Saat ini jam 10 pagi pada hari Minggu pagi di Atlanta Motor Speedway. Area garasi sudah ramai. Di sisi selatan bangunan baja panjang itu, para pengawas sedang menggelindingkan mobil melewati antrean untuk pemeriksaan terakhir. Mesin ramping ini akan mengubah pagi yang damai ini menjadi guntur yang tiada henti selama lima jam.

Tim mendorong mobil mereka ke platform yang ditinggikan. Dua inspektur memasang templat aluminium panjang di hidung, atap, dan bagasi. Orang di depan menyelipkan panduan kecil di antara templat dan tudung. Yang di belakang memeriksa sayap. Orang lain meletakkan sepotong aluminium datar di sepanjang sisinya.

Sebelum mobil meninggalkan peron, seorang anggota tim merangkak melalui jendela. Dia memukul lembaran logam dari dalam dengan palu karet yang berat. Sesuatu tidak cocok. Inspektur tidak akan melepaskan mobil itu sampai mobil itu dilepaskan.

Lalu ia menggelinding. Yang lain menggantikannya. Satu demi satu, setiap peserta mendapat giliran di panggung yang sama. Saat mereka pergi, mereka bergabung dengan grid awal. Sebentar lagi, 100.000 penggemar akan bersorak untuk pembalap favorit mereka di Pep Boys 500. Ini adalah balapan ketujuh dalam NASCAR’s Chase untuk memperebutkan gelar juara.

Empat puluh tiga mobil mengikuti lintasan setiap hari perlombaan. Sebelum satu putaran diputar, setiap mobil harus melewati pemeriksaan ketat. John Darby, direktur kompetisi Piala Sprint, mengawasi mereka dengan tim pengawas yang terampil. Para inspektur yang sama ini bertindak sebagai wasit selama balapan, mengamati mobil-mobil yang keluar dari lintasan. Artikel ini menjelaskan proses pemeriksaan sebelum dan sesudah balapan. Ini juga memberikan contoh mobil yang gagal mencapai grade tersebut.
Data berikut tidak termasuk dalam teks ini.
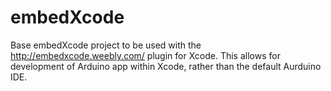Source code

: embedXcode
============

Base embedXcode project to be used with the http://embedxcode.weebly.com/ plugin for Xcode. This allows for development of Arduino app within Xcode, rather than the default Aurduino IDE.

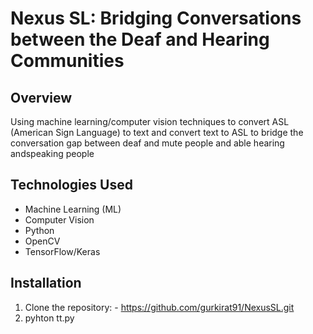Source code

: # Nexus SL: Bridging Conversations between the Deaf and Hearing Communities

## Overview

Using machine learning/computer vision techniques to convert ASL (American Sign Language) to text and convert text to ASL to bridge the conversation gap between deaf and mute people and able hearing andspeaking people


## Technologies Used
- Machine Learning (ML)
- Computer Vision
- Python
- OpenCV
- TensorFlow/Keras

## Installation

1. Clone the repository: - https://github.com/gurkirat91/NexusSL.git
2. pyhton tt.py

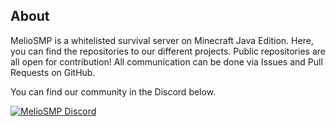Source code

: ## About

MelioSMP is a whitelisted survival server on Minecraft Java Edition. 
Here, you can find the repositories to our different projects.
Public repositories are all open for contribution!
All communication can be done via Issues and Pull Requests on GitHub.

You can find our community in the Discord below.

<a href="https://discord.gg/BYfFZgKXa6">
  <img alt="MelioSMP Discord" src="https://discord.com/api/guilds/1220305758789435392/widget.png?style=banner2">
</a>
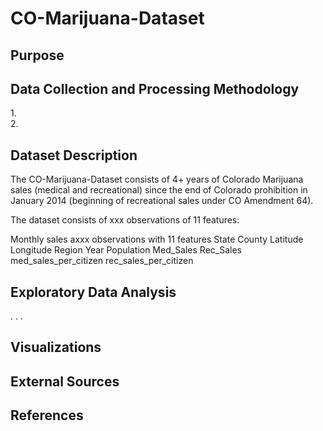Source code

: # CO-Marijuana-Dataset<br>
## Purpose
## Data Collection and Processing Methodology<br>
1.<br>
2.<br>

## Dataset Description
The CO-Marijuana-Dataset consists of 4+ years of Colorado Marijuana sales (medical and recreational) since the end of Colorado prohibition in January 2014 (beginning of recreational sales under CO Amendment 64).<br>

The dataset consists of xxx observations of 11 features:

Monthly sales axxx observations with 11 features
State
County
Latitude
Longitude
Region
Year
Population
Med_Sales
Rec_Sales
med_sales_per_citizen
rec_sales_per_citizen


## Exploratory Data Analysis<br>
.
.
.
## Visualizations
## External Sources
## References
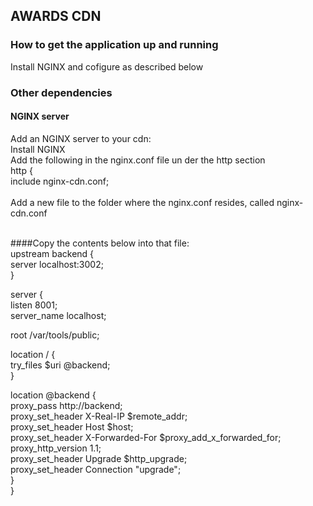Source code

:## AWARDS CDN

### How to get the application up and running
Install NGINX and cofigure as described below<br/>

### Other dependencies

#### NGINX server
Add an NGINX server to your cdn:<br/>
Install NGINX<br/>
Add the following in the nginx.conf file un der the http section<br/>
http {<br/>
    include       nginx-cdn.conf;<br/>
<br/>
Add a new file to the folder where the nginx.conf resides, called nginx-cdn.conf<br/>
<br/>

####Copy the contents below into that file:<br/>
upstream backend {<br/>
server localhost:3002;<br/>
}<br/>

server {<br/>
listen 8001;<br/>
server_name localhost;<br/>

root /var/tools/public;<br/>

location / {<br/>
try_files $uri @backend;<br/>
}<br/>

location @backend {<br/>
proxy_pass http://backend;<br/>
proxy_set_header X-Real-IP $remote_addr;<br/>
proxy_set_header Host $host;<br/>
proxy_set_header X-Forwarded-For $proxy_add_x_forwarded_for;<br/>
proxy_http_version 1.1;<br/>
proxy_set_header Upgrade $http_upgrade;<br/>
proxy_set_header Connection "upgrade";<br/>
}<br/>
}<br/>
<br/>











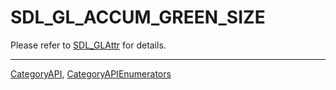 # SDL_GL_ACCUM_GREEN_SIZE

Please refer to [SDL_GLAttr](SDL_GLAttr) for details.

----
[CategoryAPI](CategoryAPI), [CategoryAPIEnumerators](CategoryAPIEnumerators)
Apa jadinya jika mobil tidak lolos pemeriksaan? Apakah pembalap yang menang akan kehilangan trofinya jika NASCAR menemukan sesuatu yang tidak beres setelah balapan? Jawabannya ada di depan. Mari kita mulai dengan inspeksi sebelum balapan.

Keluar Dengan Yang Lama, Masuk Dengan Mobil Masa Depan

Bill France Sr. mendirikan NASCAR lebih dari 50 tahun yang lalu. Idenya sederhana. Serangkaian balap mobil stok. Anda dapat pergi ke dealer setempat dan membeli di lantai showroom. Peningkatan teknis dan penelitian bertahun-tahun mengubah keadaan. Filosofi aslinya tetap sama. Peraturan NASCAR mengharuskan tim untuk menurunkan mobil yang mirip dengan yang ditemukan di lini produk pabrikan.
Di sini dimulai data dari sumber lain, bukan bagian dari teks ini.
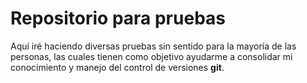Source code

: # Repositorio para pruebas

Aquí iré haciendo diversas pruebas sin sentido para la mayoría de las personas, las cuales tienen como objetivo ayudarme a consolidar mi conocimiento y manejo del control de versiones __git__.
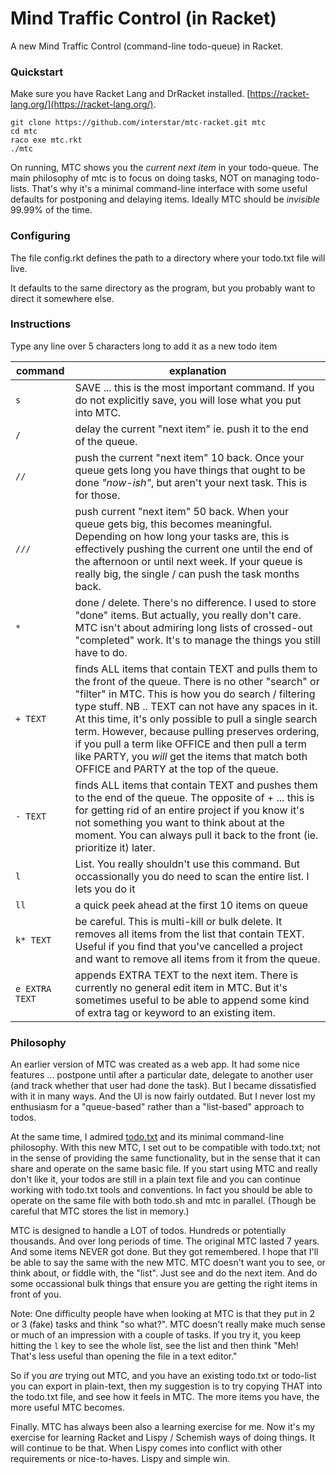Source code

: # Mind Traffic Control (in Racket)

A new Mind Traffic Control (command-line todo-queue) in Racket.

### Quickstart ###

Make sure you have Racket Lang and DrRacket installed. [https://racket-lang.org/](https://racket-lang.org/).

    git clone https://github.com/interstar/mtc-racket.git mtc
    cd mtc
    raco exe mtc.rkt
    ./mtc
    

On running, MTC shows you the *current next item* in your todo-queue. The main philosophy of mtc is to focus on doing tasks, NOT on managing todo-lists. That's why it's a minimal command-line interface with some useful defaults for postponing and delaying items. Ideally MTC should be *invisible* 99.99% of the time.

### Configuring ###

The file config.rkt defines the path to a directory where your todo.txt file will live.

It defaults to the same directory as the program, but you probably want to direct it somewhere else.

### Instructions ###

Type any line over 5 characters long to add it as a new todo item

| command | explanation |
| ------- | ----------- |
| `s`  |  SAVE ... this is the most important command. If you do not explicitly save, you will lose what you put into MTC. |
| `/`  |  delay the current "next item" ie. push it to the end of the queue. |
| `//` |  push the current "next item" 10 back. Once your queue gets long you have things that ought to be done *"now-ish"*, but aren't your next task. This is for those. |
| `///` | push current "next item" 50 back. When your queue gets big, this becomes meaningful. Depending on how long your tasks are, this is effectively pushing the current one until the end of the afternoon or until next week. If your queue is really big, the single / can push the task months back. |
| `*`  | done / delete. There's no difference. I used to store "done" items. But actually, you really don't care. MTC isn't about admiring long lists of crossed-out "completed" work. It's to manage the things you still have to do. |
| `+ TEXT` | finds ALL items that contain TEXT and pulls them to the front of the queue. There is no other "search" or "filter" in MTC. This is how you do search / filtering type stuff. NB .. TEXT can not have any spaces in it. At this time, it's only possible to pull a single search term. However, because pulling preserves ordering, if you pull a term like OFFICE and then pull a term like PARTY, you *will* get the items that match both OFFICE and PARTY at the top of the queue. |
| `- TEXT` | finds ALL items that contain TEXT and pushes them to the end of the queue. The opposite of + ... this is for getting rid of an entire project if you know it's not something you want to think about at the moment. You can always pull it back to the front (ie. prioritize it) later. |
| `l`  | List. You really shouldn't use this command. But occassionally you do need to scan the entire list. l lets you do it |
| `ll` | a quick peek ahead at the first 10 items on queue
| `k* TEXT` | be careful. This is multi-kill or bulk delete. It removes all items from the list that contain TEXT. Useful if you find that you've cancelled a project and want to remove all items from it from the queue. |
| `e EXTRA TEXT` | appends EXTRA TEXT to the next item. There is currently no general edit item in MTC. But it's sometimes useful to be able to append some kind of extra tag or keyword to an existing item.|
    

### Philosophy ###

An earlier version of MTC was created as a web app. It had some nice features ... postpone until after a particular date, delegate to another user (and track whether that user had done the task). But I became dissatisfied with it in many ways. And the UI is now fairly outdated. But I never lost my enthusiasm for a "queue-based" rather than a "list-based" approach to todos.

At the same time, I admired [todo.txt](http://todotxt.com/) and its minimal command-line philosophy. With this new MTC, I set out to be compatible with todo.txt; not in the sense of providing the same functionality, but in the sense that it can share and operate on the same basic file. If you start using MTC and really don't like it, your todos are still in a plain text file and you can continue working with todo.txt tools and conventions. In fact you should be able to operate on the same file with both todo.sh and mtc in parallel. (Though be careful that MTC stores the list in memory.)

MTC is designed to handle a LOT of todos. Hundreds or potentially thousands. And over long periods of time. The original MTC lasted 7 years. And some items NEVER got done. But they got remembered. I hope that I'll be able to say the same with the new MTC. MTC doesn't want you to see, or think about, or fiddle with, the "list". Just see and do the next item. And do some occassional bulk things that ensure you are getting the right items in front of you.

Note: One difficulty people have when looking at MTC is that they put in 2 or 3 (fake) tasks and think "so what?". MTC doesn't really make much sense or much of an impression with a couple of tasks. If you try it, you keep hitting the `l` key to see the whole list, see the list and then think "Meh! That's less useful than opening the file in a text editor."

So if you *are* trying out MTC, and you have an existing todo.txt or todo-list you can export in plain-text, then my suggestion is to try copying THAT into the todo.txt file, and see how it feels in MTC. The more items you have, the more useful MTC becomes.
  
Finally. MTC has always been also a learning exercise for me. Now it's my exercise for learning Racket and Lispy / Schemish ways of doing things. It will continue to be that. When Lispy comes into conflict with other requirements or nice-to-haves. Lispy and simple win.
Dengan diperkenalkannya mobil NASCAR masa depan, mobil-mobil Sprint Cup mendapatkan tampilan baru. Mereka kehilangan individualitas mendasar dari mobil yang terlihat di masa lalu. Proses pemeriksaan berevolusi untuk mengakomodasi mobil-mobil baru ini. NASCAR tetap ingin mobil-mobilnya seimbang.

Pada tahun-tahun yang lalu, pabrikan yang bersaing memberi tim mereka kendaraan berbeda dengan spesifikasi berbeda. Tim dari satu pabrikan sering kali menyerukan perubahan untuk menyamakan kedudukan. Keseragaman karakteristik aerodinamis selalu menjadi masalah.

Secara teori, mobil masa depan sama untuk setiap pesaing. Satu-satunya perbedaan di setiap bodi adalah stiker yang digunakan untuk mengidentifikasi pabrikannya.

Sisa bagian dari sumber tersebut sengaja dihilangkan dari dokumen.